This post has taken a wee bit longer than I had originally thought it would, in part because of “real life” but also I wanted to make sure I wasn’t just coming across as a moaner. No guarantees on that front though!
Couple of scene settings comments before we leap into the detail.
- I take no pleasure out of this. I believe that Scotland should have a thriving tabletop gaming convention scene and most of my thoughts are borne of frustration that we don’t have that…
- I’m going to approach this post from an independent (if not entirely impartial) assessment of Conpulsion as a convention
- I don’t live in Edinburgh and am not (and never have been) an Edinburgh student so maybe I miss out on news etc…
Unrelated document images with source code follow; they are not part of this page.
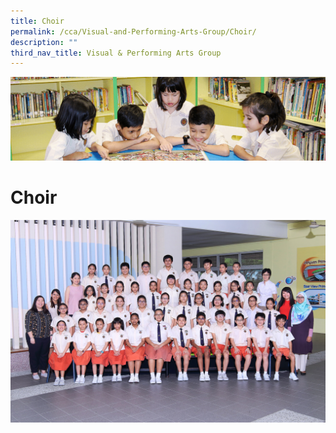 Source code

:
 ```yaml
---
title: Choir
permalink: /cca/Visual-and-Performing-Arts-Group/Choir/
description: ""
third_nav_title: Visual & Performing Arts Group
---
```

![](/images/banner.gif)

Choir
=====

![](/images/CHOIR_0286A%20FORMAL.jpeg) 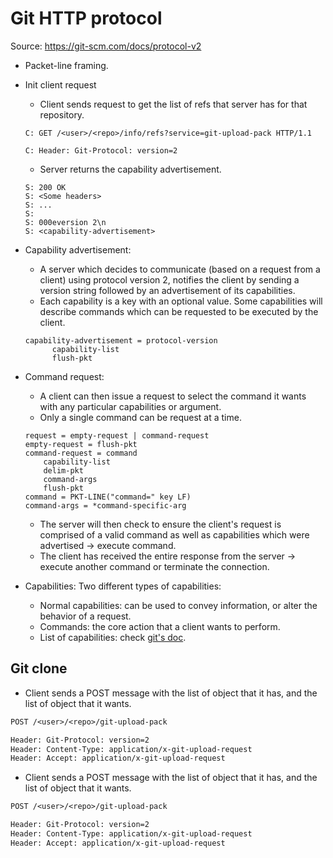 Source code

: # Git HTTP protocol

Source: <https://git-scm.com/docs/protocol-v2>

- Packet-line framing.
- Init client request
  - Client sends request to get the list of refs that server has for that repository.

  ```shell
  C: GET /<user>/<repo>/info/refs?service=git-upload-pack HTTP/1.1

  C: Header: Git-Protocol: version=2
  ```

  - Server returns the capability advertisement.

  ```shell
  S: 200 OK
  S: <Some headers>
  S: ...
  S:
  S: 000eversion 2\n
  S: <capability-advertisement>
  ```

- Capability advertisement:
  - A server which decides to communicate (based on a request from a client) using protocol version 2, notifies the client by sending a version string followed by an advertisement of its capabilities.
  - Each capability is a key with an optional value. Some capabilities will describe commands which can be requested to be executed by the client.

  ```shell
  capability-advertisement = protocol-version
        capability-list
        flush-pkt
  ```

- Command request:
  - A client can then issue a request to select the command it wants with any particular capabilities or argument.
  - Only a single command can be request at a time.

  ```shell
  request = empty-request | command-request
  empty-request = flush-pkt
  command-request = command
      capability-list
      delim-pkt
      command-args
      flush-pkt
  command = PKT-LINE("command=" key LF)
  command-args = *command-specific-arg
  ```

  - The server will then check to ensure the client's request is comprised of a valid command as well as capabilities which were advertised -> execute command.
  - The client has received the entire response from the server -> execute another command or terminate the connection.

- Capabilities: Two different types of capabilities:
  - Normal capabilities: can be used to convey information, or alter the behavior of a request.
  - Commands: the core action that a client wants to perform.
  - List of capabilities: check [git's doc](https://git-scm.com/docs/protocol-v2).

## Git clone

- Client sends a POST message with the list of object that it has, and the list of object that it wants.

```rest
POST /<user>/<repo>/git-upload-pack

Header: Git-Protocol: version=2
Header: Content-Type: application/x-git-upload-request
Header: Accept: application/x-git-upload-request
```

- Client sends a POST message with the list of object that it has, and the list of object that it wants.

```rest
POST /<user>/<repo>/git-upload-pack

Header: Git-Protocol: version=2
Header: Content-Type: application/x-git-upload-request
Header: Accept: application/x-git-upload-request
```
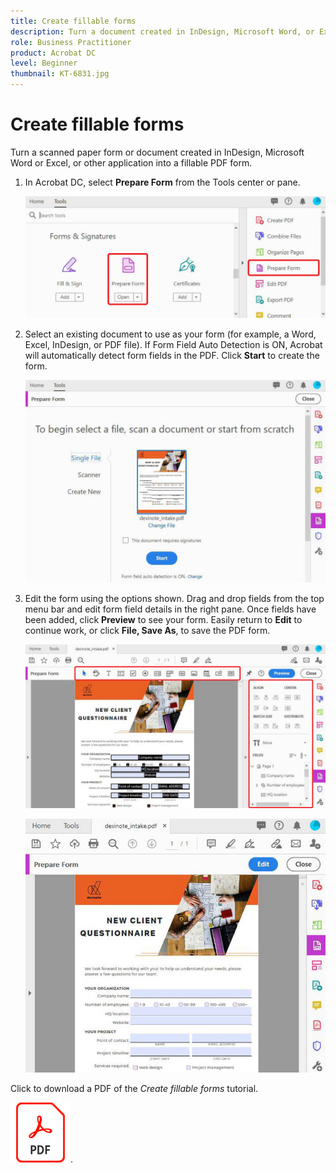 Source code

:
 ```yaml
---
title: Create fillable forms
description: Turn a document created in InDesign, Microsoft Word, or Excel into a fillable PDF form
role: Business Practitioner
product: Acrobat DC
level: Beginner
thumbnail: KT-6831.jpg
---
```


# Create fillable forms

Turn a scanned paper form or document created in InDesign, Microsoft Word or Excel, or other application into a fillable PDF form.

1. In Acrobat DC, select **Prepare Form** from the Tools center or pane.

    ![Form Step 1](../assets/Form_1.png)

1. Select an existing document to use as your form (for example, a Word, Excel, InDesign, or PDF file). If Form Field Auto Detection is ON, Acrobat will automatically detect form fields in the PDF. Click **Start** to create the form.

    ![Form Step 2](../assets/Form_2.png)

1. Edit the form using the options shown. Drag and drop fields from the top menu bar and edit form field details in the right pane. Once fields have been added, click **Preview** to see your form. Easily return to **Edit** to continue work, or click **File, Save As**, to save the PDF form.

    ![Form Step 3](../assets/Form_3.png)

    ![Form Step 4](../assets/Form_4.png)

Click to download a PDF of the *Create fillable forms* tutorial.    

[![Download Create fillable forms tutorial](../assets/acrobat_PDF_96.png)](../assets/AcrobatDCForms.pdf). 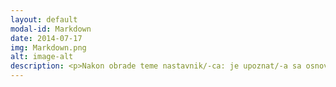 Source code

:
 ```yaml
---
layout: default
modal-id: Markdown
date: 2014-07-17
img: Markdown.png
alt: image-alt
description: <p>Nakon obrade teme nastavnik/-ca: je upoznat/-a sa osnovama jezika za označavanje Markdown radi stilskog uređivanja repozitorijuma i onlajn svezaka sa zadacima;</p>
---
```

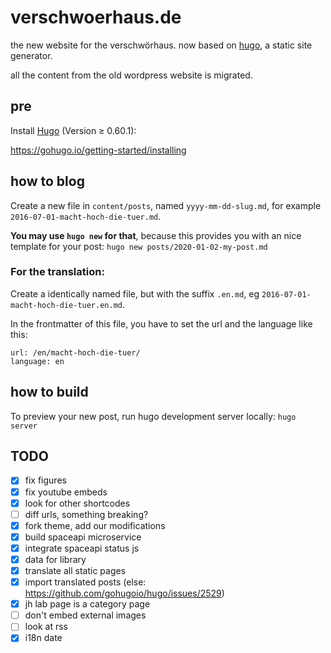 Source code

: verschwoerhaus.de
=================

the new website for the verschwörhaus. now based on [hugo](https://gohugo.io), a static site generator.

all the content from the old wordpress website is migrated.

pre
---
Install [Hugo](https://gohugo.io) (Version ≥ 0.60.1):

https://gohugo.io/getting-started/installing


how to blog
-----------

Create a new file in `content/posts`, named `yyyy-mm-dd-slug.md`, for example `2016-07-01-macht-hoch-die-tuer.md`.

**You may use `hugo new` for that**, because this provides you with an nice template for your post: `hugo new posts/2020-01-02-my-post.md`

### For the translation:

Create a identically named file, but with the suffix `.en.md`, eg `2016-07-01-macht-hoch-die-tuer.en.md`.

In the frontmatter of this file, you have to set the url and the language like this:
```
url: /en/macht-hoch-die-tuer/
language: en
```


how to build
------------

To preview your new post, run hugo development server locally: `hugo server`



TODO
----
- [x] fix figures 
- [x] fix youtube embeds
- [x] look for other shortcodes
- [ ] diff urls, something breaking?
- [x] fork theme, add our modifications
- [x] build spaceapi microservice
- [x] integrate spaceapi status js
- [x] data for library
- [x] translate all static pages
- [x] import translated posts (else: https://github.com/gohugoio/hugo/issues/2529)
- [x] jh lab page is a category page
- [ ] don't embed external images
- [ ] look at rss
- [x] i18n date
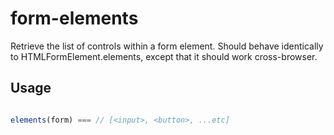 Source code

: # form-elements

Retrieve the list of controls within a form element.  Should behave identically to HTMLFormElement.elements, except that it should work cross-browser.

## Usage

```javascript

elements(form) === // [<input>, <button>, ...etc]
``` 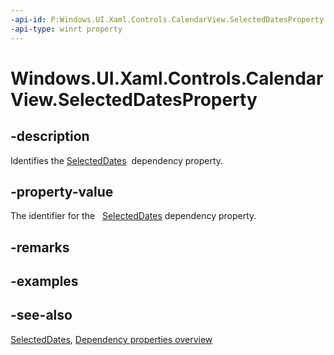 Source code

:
 ```yaml
---
-api-id: P:Windows.UI.Xaml.Controls.CalendarView.SelectedDatesProperty
-api-type: winrt property
---
```


<!-- Property syntax
public Windows.UI.Xaml.DependencyProperty SelectedDatesProperty { get; }
-->

# Windows.UI.Xaml.Controls.CalendarView.SelectedDatesProperty

## -description
Identifies the [SelectedDates](calendarview_selecteddates.md)  dependency property.



## -property-value
The identifier for the   [SelectedDates](calendarview_selecteddates.md) dependency property.

## -remarks

## -examples

## -see-also
[SelectedDates](calendarview_selecteddates.md), [Dependency properties overview](/windows/uwp/xaml-platform/dependency-properties-overview)
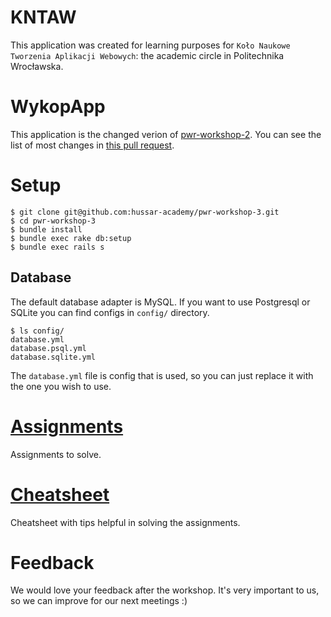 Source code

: # KNTAW
This application was created for learning purposes for `Koło Naukowe Tworzenia Aplikacji Webowych`: the academic circle in Politechnika Wrocławska.

# WykopApp
This application is the changed verion of [pwr-workshop-2](https://github.com/hussar-academy/pwr-workshop-2). You can see the list of most changes in [this pull request](https://github.com/hussar-academy/pwr-workshop-3/pull/1/files).

# Setup

```
$ git clone git@github.com:hussar-academy/pwr-workshop-3.git
$ cd pwr-workshop-3
$ bundle install
$ bundle exec rake db:setup
$ bundle exec rails s
```

## Database

The default database adapter is MySQL. If you want to use Postgresql or SQLite you can find configs in `config/` directory.

```
$ ls config/
database.yml
database.psql.yml
database.sqlite.yml
```

The `database.yml` file is config that is used, so you can just replace it with the one you wish to use.

# [Assignments](https://github.com/hussar-academy/pwr-workshop-3/blob/master/assignments.md)

Assignments to solve.

# [Cheatsheet](https://github.com/hussar-academy/pwr-workshop-3/blob/master/cheatsheet.md)

Cheatsheet with tips helpful in solving the assignments.

# Feedback

We would love your feedback after the workshop. It's very important to us, so we can improve for our next meetings :)

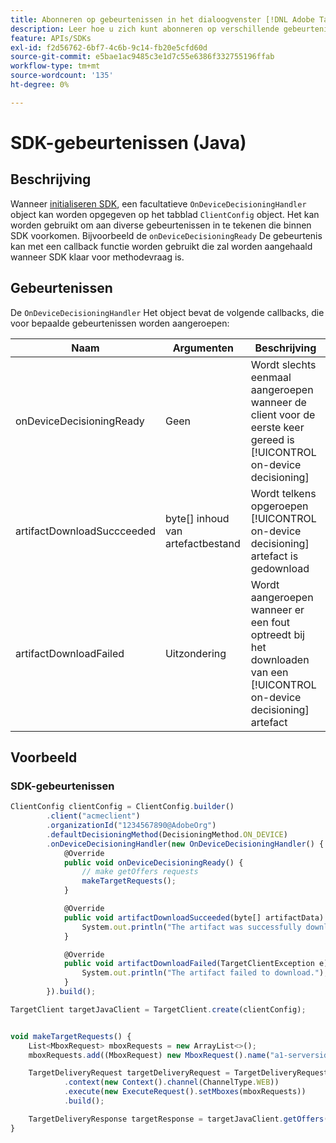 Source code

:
 ```yaml
---
title: Abonneren op gebeurtenissen in het dialoogvenster [!DNL Adobe Target] Java SDK
description: Leer hoe u zich kunt abonneren op verschillende gebeurtenissen die plaatsvinden in de Java SDK met de opdracht [!UICONTROL OnDeviceDecisioningHandler] object.
feature: APIs/SDKs
exl-id: f2d56762-6bf7-4c6b-9c14-fb20e5cfd60d
source-git-commit: e5bae1ac9485c3e1d7c55e6386f332755196ffab
workflow-type: tm+mt
source-wordcount: '135'
ht-degree: 0%

---
```


# SDK-gebeurtenissen (Java)

## Beschrijving

Wanneer [initialiseren SDK](initialize-sdk.md), een facultatieve `OnDeviceDecisioningHandler` object kan worden opgegeven op het tabblad `ClientConfig` object. Het kan worden gebruikt om aan diverse gebeurtenissen in te tekenen die binnen SDK voorkomen. Bijvoorbeeld de `onDeviceDecisioningReady` De gebeurtenis kan met een callback functie worden gebruikt die zal worden aangehaald wanneer SDK klaar voor methodevraag is.

## Gebeurtenissen

De `OnDeviceDecisioningHandler` Het object bevat de volgende callbacks, die voor bepaalde gebeurtenissen worden aangeroepen:

| Naam | Argumenten | Beschrijving |
| --- | --- | --- |
| onDeviceDecisioningReady | Geen | Wordt slechts eenmaal aangeroepen wanneer de client voor de eerste keer gereed is [!UICONTROL on-device decisioning] |
| artifactDownloadSuccceeded | byte[] inhoud van artefactbestand | Wordt telkens opgeroepen [!UICONTROL on-device decisioning] artefact is gedownload |
| artifactDownloadFailed | Uitzondering | Wordt aangeroepen wanneer er een fout optreedt bij het downloaden van een [!UICONTROL on-device decisioning] artefact |

## Voorbeeld

### SDK-gebeurtenissen

```javascript {line-numbers="true"}
ClientConfig clientConfig = ClientConfig.builder()
        .client("acmeclient")
        .organizationId("1234567890@AdobeOrg")
        .defaultDecisioningMethod(DecisioningMethod.ON_DEVICE)
        .onDeviceDecisioningHandler(new OnDeviceDecisioningHandler() {
            @Override
            public void onDeviceDecisioningReady() {
                // make getOffers requests
                makeTargetRequests();
            }

            @Override
            public void artifactDownloadSucceeded(byte[] artifactData) {
                System.out.println("The artifact was successfully downloaded.");
            }

            @Override
            public void artifactDownloadFailed(TargetClientException e) {
                System.out.println("The artifact failed to download.");
            }
        }).build();

TargetClient targetJavaClient = TargetClient.create(clientConfig);


void makeTargetRequests() {
    List<MboxRequest> mboxRequests = new ArrayList<>();
    mboxRequests.add((MboxRequest) new MboxRequest().name("a1-serverside-ab").index(1));

    TargetDeliveryRequest targetDeliveryRequest = TargetDeliveryRequest.builder()
            .context(new Context().channel(ChannelType.WEB))
            .execute(new ExecuteRequest().setMboxes(mboxRequests))
            .build();

    TargetDeliveryResponse targetResponse = targetJavaClient.getOffers(targetDeliveryRequest);
}
```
- I’m treating the con as a commercial entity as after all there is a transaction taking place with attendees and as such a professional service should be the result
- As I said in my first post about Conpulsion 2014, I don’t go to play games
- Convention attendees plan ahead to attend. By that I mean unless it’s on their doorstep the attendee has to consider things like accommodation, parking and the like. In my case that came to ~£150 for 2 nights in a hotel (Fri and Sat night) and parking on the Saturday
So with these comments in mind I hearby give you my critique of Conpulsion 2014.
Unfortunately Conpulsion 2014 failed in a number of areas. Somewhat ironically a number of these failings can be associated with technology, I say ironically as the theme for Conpulsion 2014 was Innovation…
Website – The website for Conpulsion has always been a bit of an annoyance for me. It is rarely up to date although the past 2 conventions have seen a marked improvement on that front. Unfortunately for 2014 quite the opposite happened…
- Broken WordPress installation – I don’t know how else to describe it other than “broken” as the navigation was awful. Whether that was down to technical difficulties or not I’m unsure and if it was that then where was the plan B? Facebook? Oh we’ll come to that… A proper Plan B with some sort of communication to explain would have made sense. There are plenty of alternative Blog solutions out there not least of which is WordPress’ own portal.
- Content – Next to no content on games that were on offer right up to the weekend itself. There was a list of RPGs that were on offer but what about the other stuff?
- Card Gaming events? Nothing on the website until 5 days prior to the event, and the information that was there was mixed at best with different details being stored in different parts of the website.
- Guests? Limited if any information on guests that were coming until almost 2 weeks before the event.
- Wargames? Other stuff? Talks? Bring & Buy? Charity Auction? Sketchy information at best…
Oh but most of this was on Facebook! is probably one of the responses to this, and to be fair most it was on Facebook. The problem being is that it wasn’t joined up on Facebook…
- 2 portals for Conpulsion on Facebook – A Group and A Page. That’s fair enough, but at least ensure they are aligned by posting on both consistently…
- Actually there were 3 portals on Facebook… There was also a Facebook group for the Wargames which nobody seemed to know about unless you already knew someone on the group. I say “was” as it’s since been deleted which is frustrating.
This really shouldn’t be hard.
Communication is about sending a coherent message.
Marketing / Promotion is about re-impressing that coherent message onto the audience time and time again to capture their interest.
Conpulsion 2014 from the perspective of internet communications and marketing failed to deliver on both of these fronts.
Internally at the event things were reasonably well run in that events seemed to stick to their allocated slots but there was a challenge in finding out where to sign up for events.
In previous years there was a dedicated (and well sign posted) area for event sign up. Indeed last year they had a pre-registration early sign up service for games too.
If these things existed this year then it wasn’t clear either from the website (as per above), the programme or the general signage within the venue.
Many people I spoke to said they just didn’t know where to go to sign up for RPGs and so ended up not playing in any which isn’t great…
Now apparently the convention had 350 unique attendees over the weekend.
Those 350 attendees include 2 card game events that brought in approximately 90 attendees so the “core” of the convention attracted 260 unique attendees.
If that’s really the case then I’ve no idea where these 260 unique attendees were as there were times over the weekend when the venue felt deserted…
There’s more I could write here about the challenges that Conpulsion faced this year and indeed there are others of a more permanent nature (venue not being exclusive to the event) which need slightly better planning for.
As I said in my previous post though I had a good time but that was less to do with Conpulsion than it was to do with the excuse to meet up with friends.
Also worth pointing out that I plan to follow this up with another post on the convention scene in Scotland and how I feel it could be significantly better than it currently is.